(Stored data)
● ● ● ●

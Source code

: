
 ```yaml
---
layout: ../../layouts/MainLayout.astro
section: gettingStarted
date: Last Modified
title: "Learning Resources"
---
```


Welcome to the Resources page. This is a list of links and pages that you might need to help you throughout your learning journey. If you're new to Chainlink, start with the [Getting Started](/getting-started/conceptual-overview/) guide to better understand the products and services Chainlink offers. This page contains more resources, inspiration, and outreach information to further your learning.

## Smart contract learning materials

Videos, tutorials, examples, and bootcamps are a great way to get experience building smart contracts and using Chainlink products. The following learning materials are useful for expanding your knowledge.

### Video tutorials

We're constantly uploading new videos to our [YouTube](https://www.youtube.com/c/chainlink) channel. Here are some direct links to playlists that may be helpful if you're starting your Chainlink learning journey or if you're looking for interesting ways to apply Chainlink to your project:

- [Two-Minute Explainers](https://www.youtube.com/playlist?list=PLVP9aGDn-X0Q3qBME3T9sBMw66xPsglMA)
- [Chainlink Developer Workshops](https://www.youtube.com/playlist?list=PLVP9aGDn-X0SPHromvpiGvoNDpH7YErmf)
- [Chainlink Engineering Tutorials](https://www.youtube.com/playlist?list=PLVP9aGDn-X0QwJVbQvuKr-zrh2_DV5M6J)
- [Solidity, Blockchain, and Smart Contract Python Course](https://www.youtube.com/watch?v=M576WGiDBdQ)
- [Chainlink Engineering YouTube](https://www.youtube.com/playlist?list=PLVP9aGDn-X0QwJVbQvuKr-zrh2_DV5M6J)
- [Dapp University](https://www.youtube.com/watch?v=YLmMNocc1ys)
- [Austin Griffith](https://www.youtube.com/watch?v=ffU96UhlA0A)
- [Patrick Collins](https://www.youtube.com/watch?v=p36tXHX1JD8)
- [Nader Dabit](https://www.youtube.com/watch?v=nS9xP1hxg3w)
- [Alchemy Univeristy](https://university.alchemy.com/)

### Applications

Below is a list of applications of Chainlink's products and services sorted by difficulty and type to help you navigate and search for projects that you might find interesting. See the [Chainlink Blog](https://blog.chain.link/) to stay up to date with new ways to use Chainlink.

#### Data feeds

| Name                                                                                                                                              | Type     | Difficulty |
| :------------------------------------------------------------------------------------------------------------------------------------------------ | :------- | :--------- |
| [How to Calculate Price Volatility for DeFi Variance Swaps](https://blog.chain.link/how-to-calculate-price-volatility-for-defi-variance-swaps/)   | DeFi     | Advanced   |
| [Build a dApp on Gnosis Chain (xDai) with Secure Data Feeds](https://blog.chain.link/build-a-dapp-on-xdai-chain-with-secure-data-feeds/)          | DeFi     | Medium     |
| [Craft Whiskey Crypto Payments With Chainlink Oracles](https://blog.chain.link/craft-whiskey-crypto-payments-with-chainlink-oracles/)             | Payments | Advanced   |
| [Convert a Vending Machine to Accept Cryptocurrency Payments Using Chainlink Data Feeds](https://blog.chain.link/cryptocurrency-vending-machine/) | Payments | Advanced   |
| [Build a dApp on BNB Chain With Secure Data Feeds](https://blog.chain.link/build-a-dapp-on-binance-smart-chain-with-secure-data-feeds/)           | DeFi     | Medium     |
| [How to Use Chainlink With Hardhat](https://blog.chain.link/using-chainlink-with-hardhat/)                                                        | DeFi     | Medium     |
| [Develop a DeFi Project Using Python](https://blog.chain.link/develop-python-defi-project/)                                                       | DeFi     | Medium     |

● ● ● ●

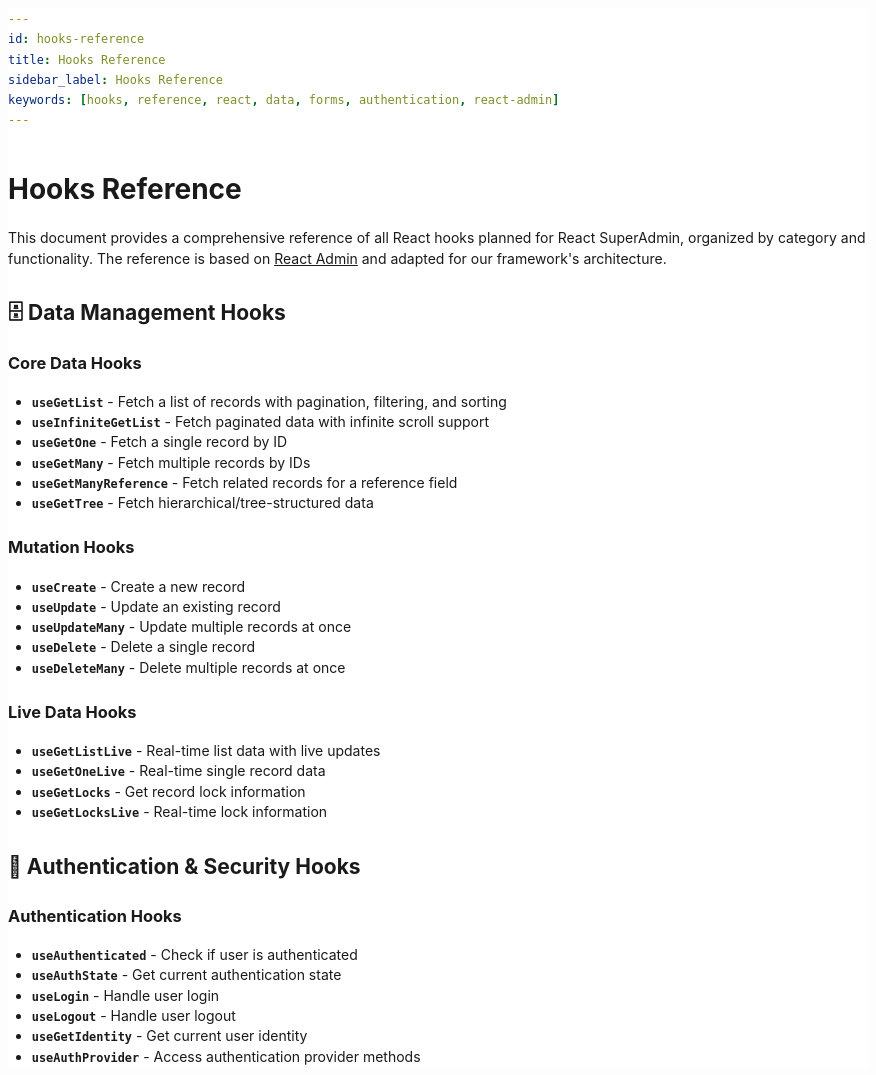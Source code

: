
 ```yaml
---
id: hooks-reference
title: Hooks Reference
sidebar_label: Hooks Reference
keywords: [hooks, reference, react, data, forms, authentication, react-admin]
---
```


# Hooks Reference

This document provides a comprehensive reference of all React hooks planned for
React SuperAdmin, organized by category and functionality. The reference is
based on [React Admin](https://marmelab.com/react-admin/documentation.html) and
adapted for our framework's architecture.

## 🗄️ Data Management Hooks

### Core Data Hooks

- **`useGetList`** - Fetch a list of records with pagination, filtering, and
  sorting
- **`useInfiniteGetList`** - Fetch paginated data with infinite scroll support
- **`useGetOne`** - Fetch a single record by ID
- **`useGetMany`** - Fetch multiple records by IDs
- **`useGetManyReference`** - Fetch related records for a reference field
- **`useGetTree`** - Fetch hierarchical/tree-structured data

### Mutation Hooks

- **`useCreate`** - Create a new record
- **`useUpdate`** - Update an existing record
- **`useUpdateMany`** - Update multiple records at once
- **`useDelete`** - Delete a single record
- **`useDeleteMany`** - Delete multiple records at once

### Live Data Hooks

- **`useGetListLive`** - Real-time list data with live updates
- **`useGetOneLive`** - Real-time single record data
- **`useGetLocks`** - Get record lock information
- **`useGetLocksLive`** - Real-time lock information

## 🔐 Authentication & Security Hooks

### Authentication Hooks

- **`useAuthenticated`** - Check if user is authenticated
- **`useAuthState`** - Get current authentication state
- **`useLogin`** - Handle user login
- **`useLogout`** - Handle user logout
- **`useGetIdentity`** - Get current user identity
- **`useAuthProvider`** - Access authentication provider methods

● ● ● ●

**Work required**. Transcribe the records above exactly, beginning at the line that contains "Delete a single record" and ending with the line that contains "authentication provider methods", both included, and nothing else.

**Expected answer**.
- **`useDelete`** - Delete a single record
- **`useDeleteMany`** - Delete multiple records at once

### Live Data Hooks

- **`useGetListLive`** - Real-time list data with live updates
- **`useGetOneLive`** - Real-time single record data
- **`useGetLocks`** - Get record lock information
- **`useGetLocksLive`** - Real-time lock information

## 🔐 Authentication & Security Hooks

### Authentication Hooks

- **`useAuthenticated`** - Check if user is authenticated
- **`useAuthState`** - Get current authentication state
- **`useLogin`** - Handle user login
- **`useLogout`** - Handle user logout
- **`useGetIdentity`** - Get current user identity
- **`useAuthProvider`** - Access authentication provider methods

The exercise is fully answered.